#### [Problem details]
Extract all lines that hold "metadata" from the records below.

#### [Given data]
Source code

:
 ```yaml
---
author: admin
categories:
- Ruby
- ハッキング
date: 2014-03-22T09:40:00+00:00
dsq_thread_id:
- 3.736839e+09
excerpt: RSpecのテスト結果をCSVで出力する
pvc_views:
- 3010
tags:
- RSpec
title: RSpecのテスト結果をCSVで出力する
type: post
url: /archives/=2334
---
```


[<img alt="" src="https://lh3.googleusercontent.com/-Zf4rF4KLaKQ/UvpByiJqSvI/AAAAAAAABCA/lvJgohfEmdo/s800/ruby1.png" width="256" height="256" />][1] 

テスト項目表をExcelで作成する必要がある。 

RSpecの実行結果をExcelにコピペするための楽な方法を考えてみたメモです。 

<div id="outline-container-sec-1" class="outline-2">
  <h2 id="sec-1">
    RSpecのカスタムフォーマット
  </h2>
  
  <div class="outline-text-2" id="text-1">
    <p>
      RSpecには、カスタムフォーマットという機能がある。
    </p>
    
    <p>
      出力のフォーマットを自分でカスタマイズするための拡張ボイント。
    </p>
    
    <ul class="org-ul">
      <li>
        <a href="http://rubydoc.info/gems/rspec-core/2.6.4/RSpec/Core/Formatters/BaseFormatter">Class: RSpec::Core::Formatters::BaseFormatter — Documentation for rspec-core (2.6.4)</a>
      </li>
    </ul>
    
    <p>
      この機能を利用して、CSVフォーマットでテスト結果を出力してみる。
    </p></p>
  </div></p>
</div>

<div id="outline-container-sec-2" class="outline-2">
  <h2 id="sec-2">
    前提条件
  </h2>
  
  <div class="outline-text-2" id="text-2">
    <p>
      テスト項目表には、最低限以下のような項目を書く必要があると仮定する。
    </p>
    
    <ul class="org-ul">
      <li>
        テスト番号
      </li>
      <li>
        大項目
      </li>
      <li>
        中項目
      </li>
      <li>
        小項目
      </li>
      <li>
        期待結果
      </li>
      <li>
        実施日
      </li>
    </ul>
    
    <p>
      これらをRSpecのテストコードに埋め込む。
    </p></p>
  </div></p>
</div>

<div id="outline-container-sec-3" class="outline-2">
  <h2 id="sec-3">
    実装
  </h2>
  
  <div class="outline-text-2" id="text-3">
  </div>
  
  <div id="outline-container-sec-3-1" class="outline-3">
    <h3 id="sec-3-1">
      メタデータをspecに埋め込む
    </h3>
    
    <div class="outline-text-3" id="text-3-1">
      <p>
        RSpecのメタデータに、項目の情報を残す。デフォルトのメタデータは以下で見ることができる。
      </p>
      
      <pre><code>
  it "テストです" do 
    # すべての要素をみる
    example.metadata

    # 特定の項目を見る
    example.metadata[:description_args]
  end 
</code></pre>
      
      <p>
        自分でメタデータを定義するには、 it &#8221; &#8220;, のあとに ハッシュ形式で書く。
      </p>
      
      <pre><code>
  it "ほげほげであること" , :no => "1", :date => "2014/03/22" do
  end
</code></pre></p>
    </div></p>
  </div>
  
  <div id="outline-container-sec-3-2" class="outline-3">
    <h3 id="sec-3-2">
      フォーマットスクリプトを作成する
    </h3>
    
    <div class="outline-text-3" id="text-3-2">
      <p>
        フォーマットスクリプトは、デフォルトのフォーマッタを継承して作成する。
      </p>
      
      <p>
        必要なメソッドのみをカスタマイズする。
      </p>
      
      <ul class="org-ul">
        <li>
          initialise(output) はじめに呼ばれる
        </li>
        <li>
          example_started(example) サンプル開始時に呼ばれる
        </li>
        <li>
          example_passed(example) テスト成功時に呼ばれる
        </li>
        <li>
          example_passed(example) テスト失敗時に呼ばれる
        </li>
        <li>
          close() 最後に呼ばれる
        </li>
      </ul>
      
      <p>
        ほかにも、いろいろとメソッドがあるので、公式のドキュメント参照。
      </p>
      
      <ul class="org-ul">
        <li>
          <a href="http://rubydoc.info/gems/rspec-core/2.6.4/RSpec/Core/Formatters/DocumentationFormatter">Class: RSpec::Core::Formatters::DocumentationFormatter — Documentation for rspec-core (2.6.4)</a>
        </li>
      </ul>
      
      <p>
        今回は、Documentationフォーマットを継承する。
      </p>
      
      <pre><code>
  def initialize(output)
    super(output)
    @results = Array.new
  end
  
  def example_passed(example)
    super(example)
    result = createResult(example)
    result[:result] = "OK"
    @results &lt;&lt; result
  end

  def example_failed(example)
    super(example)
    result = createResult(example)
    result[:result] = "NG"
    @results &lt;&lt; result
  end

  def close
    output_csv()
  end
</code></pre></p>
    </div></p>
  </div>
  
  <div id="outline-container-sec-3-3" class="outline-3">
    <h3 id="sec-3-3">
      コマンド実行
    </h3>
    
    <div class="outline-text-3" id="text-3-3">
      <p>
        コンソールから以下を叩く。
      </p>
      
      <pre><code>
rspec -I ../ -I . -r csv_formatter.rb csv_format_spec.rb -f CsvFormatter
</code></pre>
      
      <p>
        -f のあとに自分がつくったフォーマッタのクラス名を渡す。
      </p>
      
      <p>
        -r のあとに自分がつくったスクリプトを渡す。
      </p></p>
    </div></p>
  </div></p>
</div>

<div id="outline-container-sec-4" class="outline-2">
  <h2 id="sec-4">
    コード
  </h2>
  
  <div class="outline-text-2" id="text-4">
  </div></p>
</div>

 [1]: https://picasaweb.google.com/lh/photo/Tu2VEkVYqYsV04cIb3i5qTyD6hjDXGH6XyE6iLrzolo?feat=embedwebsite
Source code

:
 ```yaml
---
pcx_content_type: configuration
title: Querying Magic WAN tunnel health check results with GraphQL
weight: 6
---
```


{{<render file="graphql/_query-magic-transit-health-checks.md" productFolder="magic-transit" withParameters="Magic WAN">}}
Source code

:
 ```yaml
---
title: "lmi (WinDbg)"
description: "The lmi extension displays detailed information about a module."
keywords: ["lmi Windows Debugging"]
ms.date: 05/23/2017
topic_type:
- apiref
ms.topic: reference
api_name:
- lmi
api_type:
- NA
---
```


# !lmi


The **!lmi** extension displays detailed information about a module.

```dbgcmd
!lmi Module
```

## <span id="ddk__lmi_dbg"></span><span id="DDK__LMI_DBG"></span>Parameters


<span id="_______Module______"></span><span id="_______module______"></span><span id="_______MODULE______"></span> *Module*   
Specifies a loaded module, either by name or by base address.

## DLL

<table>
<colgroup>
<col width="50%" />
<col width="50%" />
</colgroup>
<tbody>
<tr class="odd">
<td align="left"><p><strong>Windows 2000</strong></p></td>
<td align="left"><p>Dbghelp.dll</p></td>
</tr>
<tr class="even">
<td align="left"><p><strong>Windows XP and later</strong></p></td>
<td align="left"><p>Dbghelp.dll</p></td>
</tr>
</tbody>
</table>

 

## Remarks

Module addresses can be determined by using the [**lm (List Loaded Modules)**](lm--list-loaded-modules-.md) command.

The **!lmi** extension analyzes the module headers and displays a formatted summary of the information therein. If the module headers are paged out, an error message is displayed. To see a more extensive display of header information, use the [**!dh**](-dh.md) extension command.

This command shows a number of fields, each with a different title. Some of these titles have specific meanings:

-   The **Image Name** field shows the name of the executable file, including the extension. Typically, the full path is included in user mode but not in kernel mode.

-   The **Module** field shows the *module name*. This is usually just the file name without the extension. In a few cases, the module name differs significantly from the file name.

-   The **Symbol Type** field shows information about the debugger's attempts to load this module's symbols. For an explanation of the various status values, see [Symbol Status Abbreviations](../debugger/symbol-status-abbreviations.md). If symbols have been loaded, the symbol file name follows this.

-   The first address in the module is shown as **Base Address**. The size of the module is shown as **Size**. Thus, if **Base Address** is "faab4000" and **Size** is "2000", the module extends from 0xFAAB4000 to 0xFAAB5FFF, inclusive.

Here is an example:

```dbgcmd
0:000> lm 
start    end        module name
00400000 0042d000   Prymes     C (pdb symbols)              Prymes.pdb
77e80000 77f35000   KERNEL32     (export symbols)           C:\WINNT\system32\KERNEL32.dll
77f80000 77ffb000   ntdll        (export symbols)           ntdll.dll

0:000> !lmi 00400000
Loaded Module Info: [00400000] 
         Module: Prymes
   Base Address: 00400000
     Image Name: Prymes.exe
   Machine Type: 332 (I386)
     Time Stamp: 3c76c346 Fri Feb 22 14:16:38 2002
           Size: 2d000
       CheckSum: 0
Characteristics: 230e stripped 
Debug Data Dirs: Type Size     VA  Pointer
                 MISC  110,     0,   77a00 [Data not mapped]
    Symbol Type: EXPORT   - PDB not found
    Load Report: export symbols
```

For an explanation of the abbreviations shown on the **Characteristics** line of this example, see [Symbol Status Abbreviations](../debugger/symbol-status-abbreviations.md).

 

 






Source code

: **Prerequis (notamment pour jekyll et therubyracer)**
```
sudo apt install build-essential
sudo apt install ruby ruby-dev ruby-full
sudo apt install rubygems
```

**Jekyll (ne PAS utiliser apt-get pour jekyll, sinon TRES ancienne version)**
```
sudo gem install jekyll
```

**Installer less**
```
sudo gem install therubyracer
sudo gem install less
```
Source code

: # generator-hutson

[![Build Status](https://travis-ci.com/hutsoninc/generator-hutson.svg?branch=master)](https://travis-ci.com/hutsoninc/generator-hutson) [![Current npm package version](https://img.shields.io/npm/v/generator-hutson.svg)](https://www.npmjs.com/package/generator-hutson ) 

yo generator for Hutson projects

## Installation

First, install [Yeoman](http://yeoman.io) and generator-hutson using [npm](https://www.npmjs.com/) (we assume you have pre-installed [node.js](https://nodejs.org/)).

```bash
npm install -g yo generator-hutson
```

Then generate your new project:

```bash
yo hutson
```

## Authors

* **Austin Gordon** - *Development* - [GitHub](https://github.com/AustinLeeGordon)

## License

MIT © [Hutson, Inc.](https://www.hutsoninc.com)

#### [Result for this task]
    example.metadata
    example.metadata[:description_args]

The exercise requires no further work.